Inspiration
We started this project from a simple but high‑impact question: why are floor plans everywhere, yet blind and low‑vision users often get zero usable orientation from them? In most venues (stadiums, malls, campuses), wayfinding depends on visual signage, and even when accessibility exists, it’s rarely something you can hold, feel, and use immediately.
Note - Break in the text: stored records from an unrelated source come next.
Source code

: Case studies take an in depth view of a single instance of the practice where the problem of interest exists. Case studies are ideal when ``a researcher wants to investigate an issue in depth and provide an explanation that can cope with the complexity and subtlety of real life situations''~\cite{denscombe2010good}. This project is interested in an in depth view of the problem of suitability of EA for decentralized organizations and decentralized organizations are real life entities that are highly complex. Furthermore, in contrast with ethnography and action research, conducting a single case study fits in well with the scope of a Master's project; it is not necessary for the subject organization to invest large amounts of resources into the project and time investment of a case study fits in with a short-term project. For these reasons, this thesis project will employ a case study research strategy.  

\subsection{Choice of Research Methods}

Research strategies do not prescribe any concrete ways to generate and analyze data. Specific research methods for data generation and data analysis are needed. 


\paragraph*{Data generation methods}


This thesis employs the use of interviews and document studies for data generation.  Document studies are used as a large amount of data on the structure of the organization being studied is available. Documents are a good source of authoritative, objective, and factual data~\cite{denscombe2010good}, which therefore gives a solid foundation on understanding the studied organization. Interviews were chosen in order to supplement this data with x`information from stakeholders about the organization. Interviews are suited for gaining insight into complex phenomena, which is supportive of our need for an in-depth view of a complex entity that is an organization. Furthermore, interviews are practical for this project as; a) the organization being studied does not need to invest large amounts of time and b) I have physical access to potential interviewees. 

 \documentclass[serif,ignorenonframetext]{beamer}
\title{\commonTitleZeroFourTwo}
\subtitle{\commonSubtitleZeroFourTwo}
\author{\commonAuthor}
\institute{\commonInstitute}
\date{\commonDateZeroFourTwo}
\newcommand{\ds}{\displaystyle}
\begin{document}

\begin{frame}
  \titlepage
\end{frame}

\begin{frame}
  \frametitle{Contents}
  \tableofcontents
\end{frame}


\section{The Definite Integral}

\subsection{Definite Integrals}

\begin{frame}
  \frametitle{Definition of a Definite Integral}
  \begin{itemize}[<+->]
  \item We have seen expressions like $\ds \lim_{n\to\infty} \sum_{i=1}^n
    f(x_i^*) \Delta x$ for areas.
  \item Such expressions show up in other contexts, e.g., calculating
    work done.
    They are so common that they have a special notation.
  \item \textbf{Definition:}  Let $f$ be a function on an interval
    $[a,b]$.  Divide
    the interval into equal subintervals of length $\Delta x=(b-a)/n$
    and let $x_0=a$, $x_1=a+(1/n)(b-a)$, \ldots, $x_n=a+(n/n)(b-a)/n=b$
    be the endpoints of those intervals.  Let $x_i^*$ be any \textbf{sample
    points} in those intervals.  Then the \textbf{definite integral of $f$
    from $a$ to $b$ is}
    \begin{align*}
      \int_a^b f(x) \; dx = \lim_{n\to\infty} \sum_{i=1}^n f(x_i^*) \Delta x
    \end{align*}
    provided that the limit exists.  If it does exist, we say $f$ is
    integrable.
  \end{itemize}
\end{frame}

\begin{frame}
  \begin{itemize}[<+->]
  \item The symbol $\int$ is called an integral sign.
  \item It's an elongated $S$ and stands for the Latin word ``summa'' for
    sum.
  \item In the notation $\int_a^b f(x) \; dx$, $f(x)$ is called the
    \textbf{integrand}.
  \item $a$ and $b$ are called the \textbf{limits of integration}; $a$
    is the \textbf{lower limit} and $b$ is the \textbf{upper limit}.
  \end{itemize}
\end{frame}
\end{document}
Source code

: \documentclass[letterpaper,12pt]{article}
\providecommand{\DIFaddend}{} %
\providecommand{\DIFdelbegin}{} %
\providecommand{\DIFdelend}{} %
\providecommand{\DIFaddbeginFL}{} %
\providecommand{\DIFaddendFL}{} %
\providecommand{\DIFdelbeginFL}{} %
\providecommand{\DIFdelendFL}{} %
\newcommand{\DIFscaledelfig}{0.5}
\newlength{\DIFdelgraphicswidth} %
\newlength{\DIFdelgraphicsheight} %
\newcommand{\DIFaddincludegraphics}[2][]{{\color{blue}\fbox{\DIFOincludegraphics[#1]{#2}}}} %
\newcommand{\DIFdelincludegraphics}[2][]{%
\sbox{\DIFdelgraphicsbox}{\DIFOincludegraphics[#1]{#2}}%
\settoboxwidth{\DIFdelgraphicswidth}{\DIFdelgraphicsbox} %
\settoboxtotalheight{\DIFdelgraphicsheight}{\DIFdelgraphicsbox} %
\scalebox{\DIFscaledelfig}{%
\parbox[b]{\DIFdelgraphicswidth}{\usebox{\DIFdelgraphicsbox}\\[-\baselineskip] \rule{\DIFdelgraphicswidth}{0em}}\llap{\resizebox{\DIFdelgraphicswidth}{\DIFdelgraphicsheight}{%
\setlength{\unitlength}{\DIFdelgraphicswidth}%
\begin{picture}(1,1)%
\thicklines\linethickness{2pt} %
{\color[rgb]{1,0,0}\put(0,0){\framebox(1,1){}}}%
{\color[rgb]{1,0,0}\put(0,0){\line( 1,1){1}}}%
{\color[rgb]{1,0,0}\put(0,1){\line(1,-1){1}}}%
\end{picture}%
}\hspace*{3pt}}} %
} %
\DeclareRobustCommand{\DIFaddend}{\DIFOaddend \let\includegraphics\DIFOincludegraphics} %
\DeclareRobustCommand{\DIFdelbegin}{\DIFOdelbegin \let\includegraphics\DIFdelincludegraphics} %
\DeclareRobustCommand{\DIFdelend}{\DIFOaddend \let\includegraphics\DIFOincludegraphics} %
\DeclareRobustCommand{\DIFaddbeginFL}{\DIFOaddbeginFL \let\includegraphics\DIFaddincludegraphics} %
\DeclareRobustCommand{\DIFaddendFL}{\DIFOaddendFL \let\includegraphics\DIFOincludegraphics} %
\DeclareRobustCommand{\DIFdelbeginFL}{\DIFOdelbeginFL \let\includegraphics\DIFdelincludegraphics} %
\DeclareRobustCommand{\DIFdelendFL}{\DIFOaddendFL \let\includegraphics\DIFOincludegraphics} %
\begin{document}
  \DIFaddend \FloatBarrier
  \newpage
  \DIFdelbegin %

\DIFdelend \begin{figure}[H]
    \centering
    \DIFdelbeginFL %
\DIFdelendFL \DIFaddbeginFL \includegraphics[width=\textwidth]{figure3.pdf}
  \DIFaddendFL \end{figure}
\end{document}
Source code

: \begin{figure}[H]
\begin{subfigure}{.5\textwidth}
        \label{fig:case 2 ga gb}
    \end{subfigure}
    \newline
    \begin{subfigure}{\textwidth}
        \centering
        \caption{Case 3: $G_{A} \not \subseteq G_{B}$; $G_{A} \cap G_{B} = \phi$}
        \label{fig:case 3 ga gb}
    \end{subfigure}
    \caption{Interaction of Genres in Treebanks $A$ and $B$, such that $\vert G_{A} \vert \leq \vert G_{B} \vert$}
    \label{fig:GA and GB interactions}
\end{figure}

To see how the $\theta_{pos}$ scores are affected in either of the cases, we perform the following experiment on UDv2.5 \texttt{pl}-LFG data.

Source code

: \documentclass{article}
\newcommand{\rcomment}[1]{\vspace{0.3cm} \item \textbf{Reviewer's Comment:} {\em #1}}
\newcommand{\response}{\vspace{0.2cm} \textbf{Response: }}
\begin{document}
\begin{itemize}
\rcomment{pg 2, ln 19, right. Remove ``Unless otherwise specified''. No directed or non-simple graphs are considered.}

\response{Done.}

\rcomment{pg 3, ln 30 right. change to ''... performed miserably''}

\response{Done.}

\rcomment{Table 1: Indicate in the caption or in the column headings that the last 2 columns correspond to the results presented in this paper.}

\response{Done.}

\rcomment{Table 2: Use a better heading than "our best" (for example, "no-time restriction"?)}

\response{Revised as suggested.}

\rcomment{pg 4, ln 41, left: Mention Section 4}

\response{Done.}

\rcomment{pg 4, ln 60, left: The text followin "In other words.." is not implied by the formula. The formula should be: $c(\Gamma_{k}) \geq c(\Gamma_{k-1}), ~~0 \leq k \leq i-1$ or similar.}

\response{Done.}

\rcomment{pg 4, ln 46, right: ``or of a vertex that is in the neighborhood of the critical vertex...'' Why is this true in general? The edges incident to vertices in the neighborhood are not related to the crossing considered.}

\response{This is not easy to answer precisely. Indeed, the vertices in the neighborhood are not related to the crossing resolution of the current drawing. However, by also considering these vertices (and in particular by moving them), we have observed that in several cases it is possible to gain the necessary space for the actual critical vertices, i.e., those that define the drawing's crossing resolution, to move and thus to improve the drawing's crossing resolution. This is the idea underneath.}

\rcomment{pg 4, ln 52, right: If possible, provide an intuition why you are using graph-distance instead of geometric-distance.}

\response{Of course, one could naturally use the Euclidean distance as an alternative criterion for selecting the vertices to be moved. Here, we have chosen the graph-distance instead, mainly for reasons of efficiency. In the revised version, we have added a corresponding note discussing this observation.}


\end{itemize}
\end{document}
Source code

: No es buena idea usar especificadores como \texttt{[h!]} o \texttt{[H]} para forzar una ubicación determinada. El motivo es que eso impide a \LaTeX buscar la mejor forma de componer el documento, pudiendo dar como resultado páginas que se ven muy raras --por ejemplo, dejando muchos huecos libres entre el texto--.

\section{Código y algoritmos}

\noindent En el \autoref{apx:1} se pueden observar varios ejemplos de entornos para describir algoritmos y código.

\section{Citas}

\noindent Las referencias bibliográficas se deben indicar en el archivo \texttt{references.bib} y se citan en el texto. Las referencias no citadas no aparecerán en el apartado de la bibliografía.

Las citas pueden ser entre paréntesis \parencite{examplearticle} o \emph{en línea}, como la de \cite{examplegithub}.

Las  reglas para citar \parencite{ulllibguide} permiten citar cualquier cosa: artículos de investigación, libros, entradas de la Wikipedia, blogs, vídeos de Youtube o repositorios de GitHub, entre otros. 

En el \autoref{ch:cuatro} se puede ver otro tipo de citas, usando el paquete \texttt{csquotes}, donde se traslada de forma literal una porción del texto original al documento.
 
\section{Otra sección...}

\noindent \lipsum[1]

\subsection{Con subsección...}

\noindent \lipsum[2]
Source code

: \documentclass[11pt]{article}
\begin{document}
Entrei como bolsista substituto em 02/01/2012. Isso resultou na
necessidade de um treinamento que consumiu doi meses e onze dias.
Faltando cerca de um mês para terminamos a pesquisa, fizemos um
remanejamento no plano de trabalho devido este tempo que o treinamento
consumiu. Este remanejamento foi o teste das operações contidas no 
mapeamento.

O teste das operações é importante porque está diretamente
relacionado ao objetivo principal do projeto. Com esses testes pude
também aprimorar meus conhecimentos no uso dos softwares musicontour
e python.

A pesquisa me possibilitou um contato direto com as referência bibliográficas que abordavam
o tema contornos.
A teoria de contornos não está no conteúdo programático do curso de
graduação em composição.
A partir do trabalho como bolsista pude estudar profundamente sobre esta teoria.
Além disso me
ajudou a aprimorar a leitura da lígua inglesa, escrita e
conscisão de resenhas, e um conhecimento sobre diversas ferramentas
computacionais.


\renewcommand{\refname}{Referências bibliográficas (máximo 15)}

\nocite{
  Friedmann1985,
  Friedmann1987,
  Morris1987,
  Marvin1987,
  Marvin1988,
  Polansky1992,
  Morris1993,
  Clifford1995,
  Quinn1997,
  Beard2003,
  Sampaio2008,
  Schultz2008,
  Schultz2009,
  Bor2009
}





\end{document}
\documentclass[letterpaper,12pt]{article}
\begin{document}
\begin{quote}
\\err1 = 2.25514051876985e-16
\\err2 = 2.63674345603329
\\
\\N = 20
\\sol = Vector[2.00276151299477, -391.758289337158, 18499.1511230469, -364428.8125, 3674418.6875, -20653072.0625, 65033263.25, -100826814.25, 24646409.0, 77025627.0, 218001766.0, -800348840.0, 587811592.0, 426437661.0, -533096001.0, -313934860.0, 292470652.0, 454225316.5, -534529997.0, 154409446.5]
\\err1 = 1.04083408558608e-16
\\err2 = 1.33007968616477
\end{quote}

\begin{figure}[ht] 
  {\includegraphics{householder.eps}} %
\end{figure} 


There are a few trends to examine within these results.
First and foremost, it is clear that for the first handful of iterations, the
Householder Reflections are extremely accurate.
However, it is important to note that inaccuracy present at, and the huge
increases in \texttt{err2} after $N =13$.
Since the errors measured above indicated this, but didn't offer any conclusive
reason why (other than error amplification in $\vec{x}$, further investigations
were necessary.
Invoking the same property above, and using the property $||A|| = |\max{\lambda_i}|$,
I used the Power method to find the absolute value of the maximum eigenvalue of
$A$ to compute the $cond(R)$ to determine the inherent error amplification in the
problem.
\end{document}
We wanted a way where you can take a floorplan and output a tactile-friendly map that can be printed or embossed—then make it even more useful by attaching a QR code so anyone can scan and ask questions about the layout (text or voice).
What it does
Dots turns a floorplan into an accessibility-first navigation experience:
Generates a tactile-style map image (high-contrast black-on-white, patterns + symbols, no numeric legends) from a floorplan. Produces an ADA-style compliance summary/report from the extracted layout when available. Creates a map-specific QR link so anyone can scan and ask: Text Q&A: “Where is the entrance?”, “Where are the stairs?”, “How many exits?” Voice Q&A: same questions via a conversational voice agent. Keeps Q&A isolated per map using a unique map_id, so different venues/maps never mix context.
How we built it
Python + FastAPI backend to handle uploads, map creation, and serving /m/{map_id} chat + /m/{map_id}/voice.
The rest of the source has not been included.